A TEENAGE office worker has been fired for branding her job boring on Facebook.
Kimberley Swann’s comment on the social networking website cost her job as an office administrator at Ivell Marketing & Logistics in Clacton.
Union leaders have defended the 16-year-old by saying snooping on personal conversations is unhealthy and urged employers to grow thicker skins.
Miss Swann, 16, was handed a letter informing her she was being sacked when her bosses found out about it.
The letter said: “Following your comments made on Facebook about your job and the company we feel it is better that, as you are not happy and do not enjoy your work we end your employment with Ivell Marketing & Logistics with immediate effect.”
Stephen Ivell, owner of Ivell Marketing Logistics, said the Stephenson Road West company has done everything by the book.
He said: “It is just a shame that it did not work out because she is a lovely girl.

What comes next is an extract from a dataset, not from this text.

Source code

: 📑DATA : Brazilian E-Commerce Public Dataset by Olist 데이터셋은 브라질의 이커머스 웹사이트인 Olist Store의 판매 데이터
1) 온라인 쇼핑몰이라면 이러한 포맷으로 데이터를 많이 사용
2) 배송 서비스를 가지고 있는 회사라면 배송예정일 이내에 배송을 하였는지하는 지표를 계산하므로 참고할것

“For a small company, when a decision is made, one thinks long and hard about it.”
He said he was unable to comment on whether Miss Swann had been involved in the decision-making process.
He added: “I am very comfortable that we have not made a bad decision.“ Miss Swann, of Clacton, said she was shocked to be taken into the office on a Monday morning and told she was being sacked because of the Facebook comments.
She said: “I did not even put the company's name, I just put that my job was boring.
“They were just being nosy, going through everything. I think it is really sad, it makes them look stupid that they are going to be so petty.
“I was an office administrator, so of course it was boring at first, and I knew it would get more interesting.
“I was happy there, although they said I was not.
“It is not fair, I think it is really out of order, but there is nothing I can do.”
Her mother Janette Swann, added: “I think it is disgusting.
“The company did not even approach her and ask her to explain herself.
“It is not nice to look back on Facebook and report something that is personal.
“It should not be allowed.”
Brendan Barber, TUC general secretary, said: “Most employers wouldn't dream of following their staff down the pub to see if they were sounding off about work to their friends.
“Just because snooping on personal conversations is possible these days, doesn’t make it healthy.
“Employees need to be more aware of how they protect their privacy online, and employers need to recognise they employ real people, not robots and should grow slightly thicker skins.
“Employers and employees need to sit down together, through unions or other consultations, and work out a reasonable policy on what is expected of staff in their conduct online.”